Bart Kosko is an electrical engineering professor at USC. He has written books on topics like fuzzy logic (not to be confused with wooly thinking). This book is on noise, as opposed to signal, but taken in the broad (sometimes metaphorical) sense.
So, we learn about things like how "urban great tits" (sic) sing at higher minimum frequencies in urban areas, just to be heard over all the clatter of the city. Or that a humpback whale song can be 170 decibels loud in water, not quite as loud as a rocket engine, but louder than a jet engine or a 12 gauge shotgun (kind of blows their New Age image, for me). Or that the actress Hedy Lamarr was co-inventor (with a composer and writer named George Antheil) of frequency-hopping spread spectrum communication, despite neither she nor Antheil having any formal background or experience in related fields.
Some portions of the book are accessible to those without an engineering education/interest. There are a few parts you may want to skim, if (for example) the idea that much of the "real world" noise that engineers assume is Gaussian, may really be Cauchian, is not one which seems to you worth spending some time to consider.

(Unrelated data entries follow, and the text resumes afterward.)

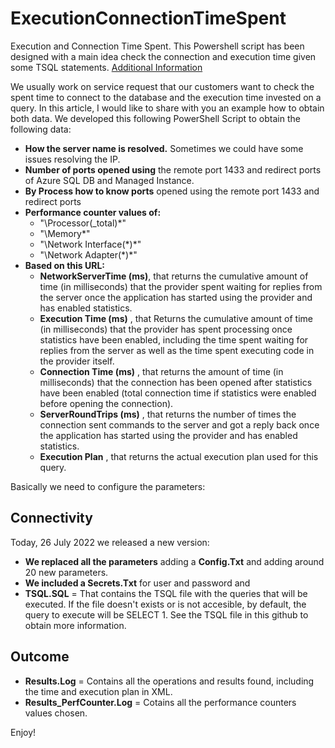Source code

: # ExecutionConnectionTimeSpent

Execution and Connection Time Spent. This Powershell script has been designed with a main idea check the connection and execution time given some TSQL statements.
[Additional Information](https://techcommunity.microsoft.com/t5/azure-database-support-blog/lesson-learned-196-latency-and-execution-time-in-azure-sql/ba-p/3282459)

We usually work on service request that our customers want to check the spent time to connect to the database and the execution time invested on a query. In this article, I would like to share with you an example how to obtain both data. We developed this following PowerShell Script to obtain the following data:

- **How the server name is resolved.** Sometimes we could have some issues resolving the IP. 
- **Number of ports opened using** the remote port 1433 and redirect ports of Azure SQL DB and Managed Instance. 
- **By Process how to know ports** opened using the remote port 1433 and redirect ports
- **Performance counter values of:**
  + "\Processor(_total)\*"
  + "\Memory\*"
  + "\Network Interface(*)\*"
  + "\Network Adapter(*)\*"
- **Based on this URL:**
  + **NetworkServerTime (ms)**, that returns the cumulative amount of time (in milliseconds) that the provider spent waiting for replies from the server once the application has started using the provider and has enabled statistics.
  + **Execution Time (ms)** , that Returns the cumulative amount of time (in milliseconds) that the provider has spent processing once statistics have been enabled, including the time spent waiting for replies from the server as well as the time spent executing code in the provider itself.
  + **Connection Time (ms)** , that returns the amount of time (in milliseconds) that the connection has been opened after statistics have been enabled (total connection time if statistics were enabled before opening the connection).
  + **ServerRoundTrips (ms)** , that returns the number of times the connection sent commands to the server and got a reply back once the application has started using the provider and has enabled statistics.
  + **Execution Plan** , that returns the actual execution plan used for this query. 

Basically we need to configure the parameters:

## Connectivity

Today, 26 July 2022 we released a new version:

- **We replaced all the parameters** adding a **Config.Txt** and adding around 20 new parameters. 
- **We included a Secrets.Txt** for user and password and 
- **TSQL.SQL** = That contains the TSQL file with the queries that will be executed. If the file doesn't exists or is not accesible, by default, the query to execute will be SELECT 1. See the TSQL file in this github to obtain more information.

## Outcome

- **Results.Log** = Contains all the operations and results found, including the time and execution plan in XML.
- **Results_PerfCounter.Log** = Cotains all the performance counters values chosen.

Enjoy!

But, put another way, it's less abstract. Gaussian noise assumes that the random, background stuff is distributed like a bell, with a tiny bit of a flare. The widest part of the bell isn't all that wider than the middle part. That kind of noise is like wind noise on the beach at night.
Cauchian noise assumes that random, background stuff has occasional weirdness, that's way different than the normal stuff. Sometimes this is called "popcorn noise", because (like popcorn popping) there are occasional random events that are way bigger than the norm. If IQ's were distributed this way (instead of with a Gaussian curve), we'd find an occasional person with an IQ of 500.
But, if we design everything with normal noise in mind, and what we get is popcorn noise instead, we could be in trouble. Which is where I thought Kosko was headed with this book. Instead, he takes a kind of aimless walk through a bunch of topics on noise, then stops. Not stops the aimlessness, just stops the book.
I was taken by surprise by its end in part because, after 160 pages of text, there's 90 pages of notes at the end, so the thickness of book left made me think we weren't close to done. Maybe it's a self-referential joke, to have such an unpredictable end? Maybe he ran out of steam, and it was time to close the thing and collect the paycheck? Maybe the topic of noise is inherently hard to organize into a coherent narrative?
No matter, I liked the book anyway. Consider it bad branding: this is actually a book of essays on the topic of noise, incorrectly labeled as chapters. Enjoy the one about the difference between pink noise and brown noise, or why white noise is impossible. Read about the student who, for one of Kosko's classes, designed a device to cancel the noise in his apartment when the nearby school let the kids out for recess (and fantasize about buying such a device). Then, whenever Kosko runs out of topics to tell you about, just stop.